API 653: Tank Inspection, Repair, Alteration, and Reconstruction
Standard covering in-service inspection and maintenance of aboveground petroleum storage tanks. API 653 specifies internal and external inspection requirements, ultrasonic thickness measurements for corrosion monitoring, radiography of repairs, and fitness-for-service assessments. Compliance is required in most petroleum facilities. API 653 inspectors must have special qualifications.
The American Petroleum Institute (API) publishes the in-service inspection standards that govern downstream and midstream petroleum equipment.
OSHA Process Safety Management (29 CFR 1910.119) and EPA Risk Management Program rules cite API inspection standards as recognised and generally accepted good engineering practice (RAGAGEP), so non-compliance is enforced indirectly through PSM audits.
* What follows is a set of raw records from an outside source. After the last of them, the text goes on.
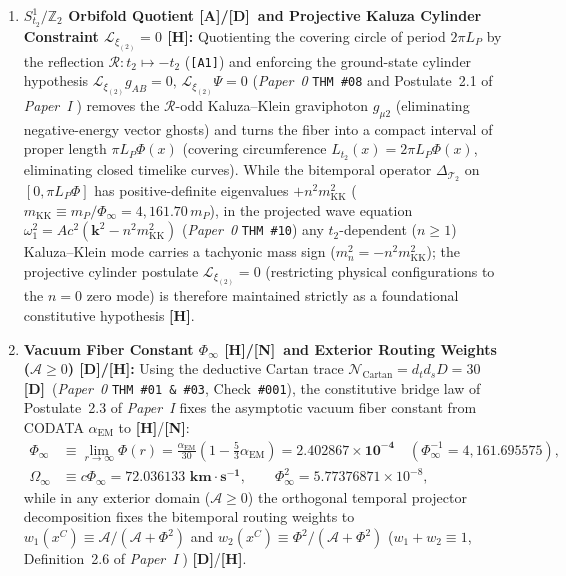 \documentclass[11pt,a4paper]{article}
\newcommand{\catA}{\textbf{\textcolor{purple!80!black}{[A]}}}
\newcommand{\catD}{\textbf{\textcolor{blue!75!black}{[D]}}}
\newcommand{\catH}{\textbf{\textcolor{orange!85!black}{[H]}}}
\newcommand{\catN}{\textbf{\textcolor{teal!75!black}{[N]}}}
\theoremstyle{plain}
\theoremstyle{definition}
\theoremstyle{remark}
\numberwithin{equation}{section}
\begin{document}
\begin{enumerate}
    \item \textbf{$S^1_{t_2}/\mathbb{Z}_2$ Orbifold Quotient \catA/\catD\ and Projective Kaluza Cylinder Constraint $\mathcal{L}_{\xi_{(2)}} = 0$ \catH:} Quotienting the covering circle of period $2\pi L_P$ by the reflection $\mathcal{R}: t_2 \mapsto -t_2$ (\texttt{[A1]}) and enforcing the ground-state cylinder hypothesis $\mathcal{L}_{\xi_{(2)}}g_{AB} = 0, \, \mathcal{L}_{\xi_{(2)}}\Psi = 0$ (\textit{Paper~0} \texttt{THM~\#08} \cite{jimenez2026_p0} and Postulate~2.1 of \textit{Paper~I} \cite{jimenez2026a}) removes the $\mathcal{R}$-odd Kaluza--Klein graviphoton $g_{\mu 2}$ (eliminating negative-energy vector ghosts) and turns the fiber into a compact interval of proper length $\pi L_P\Phi(x)$ (covering circumference $L_{t_2}(x) = 2\pi L_P\Phi(x)$, eliminating closed timelike curves). While the bitemporal operator $\Delta_{\mathcal{T}_2}$ on $[0, \pi L_P\Phi]$ has positive-definite eigenvalues $+n^2 m_{\text{KK}}^2$ ($m_{\text{KK}} \equiv m_P/\Phi_{\infty} = 4{,}161.70\,m_P$), in the projected wave equation $\omega_1^2 = A c^2(\bm{k}^2 - n^2 m_{\text{KK}}^2)$ (\textit{Paper~0} \texttt{THM~\#10}) any $t_2$-dependent ($n \ge 1$) Kaluza--Klein mode carries a tachyonic mass sign ($m_n^2 = -n^2 m_{\text{KK}}^2$); the projective cylinder postulate $\mathcal{L}_{\xi_{(2)}} = 0$ (restricting physical configurations to the $n = 0$ zero mode) is therefore maintained strictly as a foundational constitutive hypothesis \catH.

    \item \textbf{Vacuum Fiber Constant $\Phi_{\infty}$ \catH/\catN\ and Exterior Routing Weights ($\mathcal{A} \ge 0$) \catD/\catH:} Using the deductive Cartan trace $\mathcal{N}_{\text{Cartan}} = d_t d_s D = 30$ \catD\ (\textit{Paper~0} \texttt{THM~\#01 \& \#03}, Check~\texttt{\#001}), the constitutive bridge law of Postulate~2.3 of \textit{Paper~I} \cite{jimenez2026a} fixes the asymptotic vacuum fiber constant from CODATA $\alpha_{\text{EM}}$ to \catH/\catN:
    \begin{align}
    \Phi_{\infty} &\equiv \lim_{r \to \infty} \Phi(r) = \frac{\alpha_{\text{EM}}}{30}\left(1 - \frac{5}{3}\alpha_{\text{EM}}\right) = \mathbf{2.402867 \times 10^{-4}} \quad \left(\Phi_{\infty}^{-1} = 4{,}161.695575\right), \nonumber \\[3pt]
    \Omega_{\infty} &\equiv c\Phi_{\infty} = \mathbf{72.036133\text{ km}\cdot\text{s}^{-1}}, \qquad \Phi_{\infty}^2 = 5.77376871 \times 10^{-8},
    \label{eq:fundamental_cbg_constant}
    \end{align}
    while in any exterior domain ($\mathcal{A} \ge 0$) the orthogonal temporal projector decomposition fixes the bitemporal routing weights to $w_1(x^C) \equiv \mathcal{A}/(\mathcal{A} + \Phi^2)$ and $w_2(x^C) \equiv \Phi^2/(\mathcal{A} + \Phi^2)$ ($w_1 + w_2 \equiv 1$, Definition~2.6 of \textit{Paper~I} \cite{jimenez2026a}) \catD/\catH.


\end{enumerate}
\end{document}
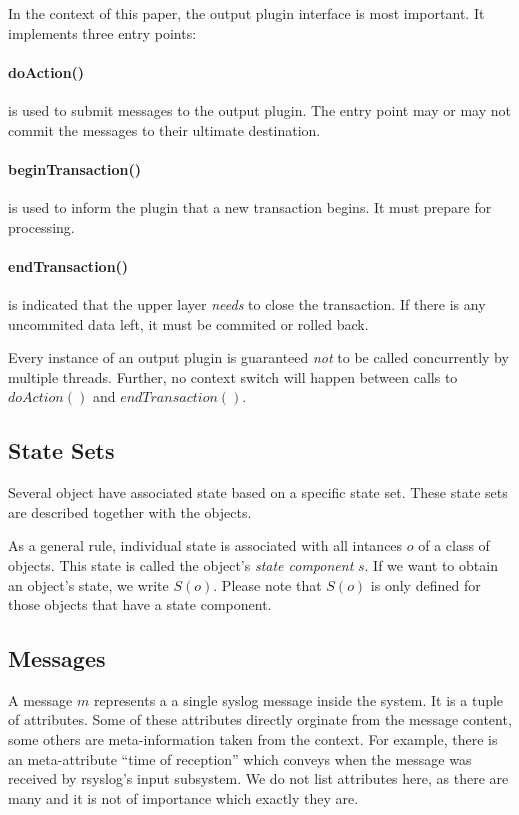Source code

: \documentclass[a4paper,10pt]{article}
\begin{document}
In the context of this paper, the output plugin interface is most important. It implements three entry points:

\paragraph{doAction()}
is used to submit messages to the output plugin. The entry point may or may not commit the messages to their ultimate destination.

\paragraph{beginTransaction()}
is used to inform the plugin that a new transaction begins. It must prepare for processing.

\paragraph{endTransaction()}
is indicated that the upper layer \emph{needs} to close the transaction. If there is any uncommited data left, it must be commited or rolled back.

Every instance of an output plugin is guaranteed \emph{not} to be called concurrently by multiple threads. Further, no context switch will happen between calls to $doAction()$ and $endTransaction()$.

\subsection{State Sets}
Several object have associated state based on a specific state set. These state sets are described together with the objects.

As a general rule, individual state is associated with all intances $o$ of a class of objects. This state is called the object's  \emph{state component} $s$. If we want to obtain an object's state, we write $S(o)$. Please note that $S(o)$ is only defined for those objects that have a state component.

\subsection{Messages} 
A message $m$ represents a a single syslog message inside the system. It is a tuple of attributes. Some of these attributes directly orginate from the message content, some others are meta-information taken from the context. For example, there is an meta-attribute ``time of reception'' which conveys when the message was received by rsyslog's input subsystem. We do not list attributes here, as there are many and it is not of importance which exactly they are.
\end{document}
API 653 is invoked when the scope of work matches its title — tank inspection, repair, alteration, and reconstruction — and when the contract or regulatory regime cites it as the controlling document. On petroleum and petrochemical equipment, API 653 usually feeds into a written mechanical-integrity program: inspection intervals, examination methods, and acceptance criteria are all traced back to a clause number in the document.
Methods covered
Industries
- Oil & Gas
- Petrochemical
- Storage
- Personnel qualification: examinations under API 653 must be performed by inspectors qualified and certified to a recognised scheme (typically ASNT SNT-TC-1A, CP-189, or ISO 9712 depending on jurisdiction), with documented training hours, vision tests, and a controlling written practice.
- Written procedure: every examination requires a written, controlled procedure that names the method, equipment, calibration steps, scanning pattern, and acceptance criteria — and is qualified before first use.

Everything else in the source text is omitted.